A partir de 1836, la "bretelle russe" est tendance en raison d’un détail: elle a deux pattes au lieu d’une à l’avant de chaque bretelle. En 1850, la largeur de la bretelle de l’épaule à la boucle diminue. On parle de bretelle rétrécie. Enfin apparaissent les très modernes bretelles fines et droites à pattes élastiques, les mikados.

A partir de 1920, suite au port d’uniforme durant la Première Guerre mondiale, les pantalons sont dotés de passants pour ceinture. Les bretelles déclinent peu à peu.

Si aujourd’hui, on porte volontiers ses bretelles apparentes, ces dernières furent longtemps considérées comme des sous-vêtements. Pour preuve, cette anecdote datant de 1938 aux USA : certains hommes commençaient à montrer leurs bretelles que l’on appelle « suspenders » (aux Etats-Unis), dans une ville de l’Etat de New-York. Il fut interdit de porter des bretelles sans veste ou manteau, sous peine d’avoir un comportement qualifié d’indécence vestimentaire. Suite à des plaintes, cette interdiction fut annulée.

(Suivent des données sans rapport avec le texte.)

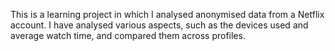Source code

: This is a learning project in which I analysed anonymised data from a Netflix account.
I have analysed various aspects, such as the devices used and average watch time, and compared them across profiles.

Après une longue traversée du désert, les bretelles reviennent avec le mouvement punk, notamment au cœur de Londres, dans les années 80, en signe de rébellion vestimentaire. Elles sont portées pendantes, avec un perfecto en cuir et un pantalon destroy.

Depuis 2010, toutes les formes de bretelles sont permises pour un look moderne de dandy chic. Le best seller reste la paire de bretelles en Y, avec une attache dans le dos.

Les bretelles en X assurent un meilleur maintien avec 2 attaches dans le dos. Ce système est privilégié lorsque l'on recherche en priorité le confort et le maintien. Les matières les plus utilisées pour les bretelles à porter au quotidien sont les élastiques et le coton, qui permettent un vrai confort. Pour les grandes occasions, misez sur le cuir, pour un maximum de solidité et d’élégance, ou bien sur la soie.

Pour un effet rétro et vintage, les bretelles se portent avec un pantalon à boutons. Mais il n'est pas toujours facile de trouver ce type de pantalons, et les modèles de bretelles à pinces sont beaucoup plus répandus. D'ailleurs, les bretelles à pinces s’accordent à merveille tout simplement avec un jean ou un chino.